Single by Beartooth

from the album Disgusting
- Released: September 29, 2014
- Genre: Metalcore
- Length: 3:47 (Album Version) 3:01 (Low Gain Mix)
- Label: Red Bull; UNFD;
- Songwriter: Caleb Shomo
- Producer: Shomo

Beartooth singles chronology
| "Beaten in Lips" (2014) | "The Lines" (2014) | "In Between" (2015) |

Music video
- "The Lines" on YouTube

= The Lines (song) =

"The Lines" is a song by American rock band Beartooth. The song first premiered on May 27, 2014, for streaming as a promotional single. A music video was also released on August 11. It was officially released as the second single from their debut studio album, Disgusting, on September 29.

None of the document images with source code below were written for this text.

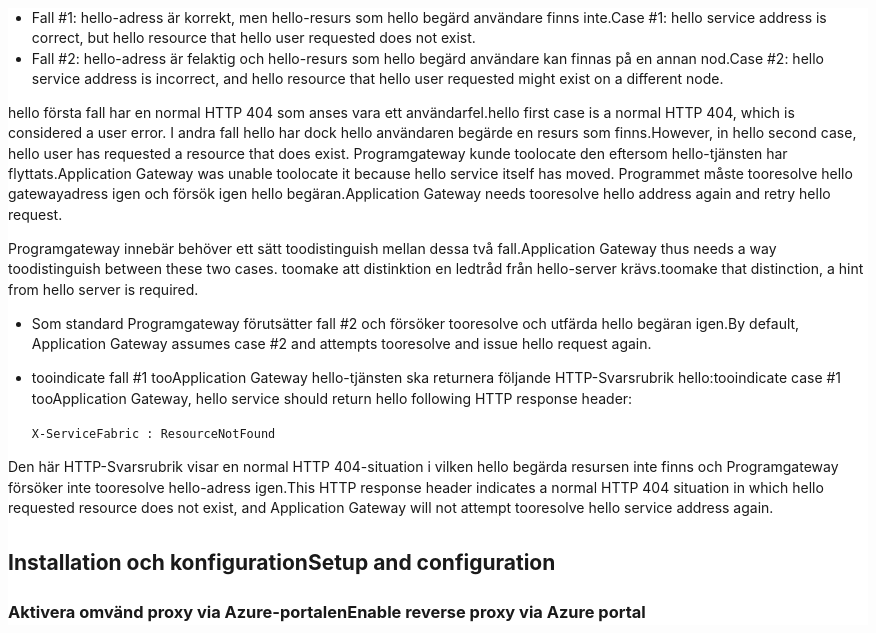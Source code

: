 - <span data-ttu-id="f8517-184">Fall #1: hello-adress är korrekt, men hello-resurs som hello begärd användare finns inte.</span><span class="sxs-lookup"><span data-stu-id="f8517-184">Case #1: hello service address is correct, but hello resource that hello user requested does not exist.</span></span>
- <span data-ttu-id="f8517-185">Fall #2: hello-adress är felaktig och hello-resurs som hello begärd användare kan finnas på en annan nod.</span><span class="sxs-lookup"><span data-stu-id="f8517-185">Case #2: hello service address is incorrect, and hello resource that hello user requested might exist on a different node.</span></span>

<span data-ttu-id="f8517-186">hello första fall har en normal HTTP 404 som anses vara ett användarfel.</span><span class="sxs-lookup"><span data-stu-id="f8517-186">hello first case is a normal HTTP 404, which is considered a user error.</span></span> <span data-ttu-id="f8517-187">I andra fall hello har dock hello användaren begärde en resurs som finns.</span><span class="sxs-lookup"><span data-stu-id="f8517-187">However, in hello second case, hello user has requested a resource that does exist.</span></span> <span data-ttu-id="f8517-188">Programgateway kunde toolocate den eftersom hello-tjänsten har flyttats.</span><span class="sxs-lookup"><span data-stu-id="f8517-188">Application Gateway was unable toolocate it because hello service itself has moved.</span></span> <span data-ttu-id="f8517-189">Programmet måste tooresolve hello gatewayadress igen och försök igen hello begäran.</span><span class="sxs-lookup"><span data-stu-id="f8517-189">Application Gateway needs tooresolve hello address again and retry hello request.</span></span>

<span data-ttu-id="f8517-190">Programgateway innebär behöver ett sätt toodistinguish mellan dessa två fall.</span><span class="sxs-lookup"><span data-stu-id="f8517-190">Application Gateway thus needs a way toodistinguish between these two cases.</span></span> <span data-ttu-id="f8517-191">toomake att distinktion en ledtråd från hello-server krävs.</span><span class="sxs-lookup"><span data-stu-id="f8517-191">toomake that distinction, a hint from hello server is required.</span></span>

* <span data-ttu-id="f8517-192">Som standard Programgateway förutsätter fall #2 och försöker tooresolve och utfärda hello begäran igen.</span><span class="sxs-lookup"><span data-stu-id="f8517-192">By default, Application Gateway assumes case #2 and attempts tooresolve and issue hello request again.</span></span>
* <span data-ttu-id="f8517-193">tooindicate fall #1 tooApplication Gateway hello-tjänsten ska returnera följande HTTP-Svarsrubrik hello:</span><span class="sxs-lookup"><span data-stu-id="f8517-193">tooindicate case #1 tooApplication Gateway, hello service should return hello following HTTP response header:</span></span>

  `X-ServiceFabric : ResourceNotFound`

<span data-ttu-id="f8517-194">Den här HTTP-Svarsrubrik visar en normal HTTP 404-situation i vilken hello begärda resursen inte finns och Programgateway försöker inte tooresolve hello-adress igen.</span><span class="sxs-lookup"><span data-stu-id="f8517-194">This HTTP response header indicates a normal HTTP 404 situation in which hello requested resource does not exist, and Application Gateway will not attempt tooresolve hello service address again.</span></span>

## <a name="setup-and-configuration"></a><span data-ttu-id="f8517-195">Installation och konfiguration</span><span class="sxs-lookup"><span data-stu-id="f8517-195">Setup and configuration</span></span>

### <a name="enable-reverse-proxy-via-azure-portal"></a><span data-ttu-id="f8517-196">Aktivera omvänd proxy via Azure-portalen</span><span class="sxs-lookup"><span data-stu-id="f8517-196">Enable reverse proxy via Azure portal</span></span>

==Background and composition==
On May 27, 2014, the group released "The Lines" for streaming via Revolver, from their forthcoming debut studio album, Disgusting. The track was written and produced by Caleb Shomo. A low gain mix version of the song was included in the deluxe edition of their first album.

==Live performances==
The group performed the track at the 2014 Vans Warped Tour. A live video of the band performing the song in London, which was filmed in February 2020, premiered on May 14, 2020, as part of their Re-Live at Home series. In March 2022, the song was featured on the deluxe edition of their fourth studio album, Below, titled "The Lines (Live From the Journey Below)".

==Music video==
The music video for "The Lines" premiered on August 11, 2014, and was directed by Drew Russ. The video opens up with the group "starring" in Smashing Stuff in Slow Motion is Cool, visually showing the members smashing various objects and food.

==Track listing==

CD single
| No. | Title | Length |
|---|---|---|
| 1. | "The Lines" | 3:47 |

Digital download
| No. | Title | Length |
|---|---|---|
| 1. | "The Lines" (music video) | 3:47 |

==Personnel==
Credits for "The Lines" adapted from album's liner notes.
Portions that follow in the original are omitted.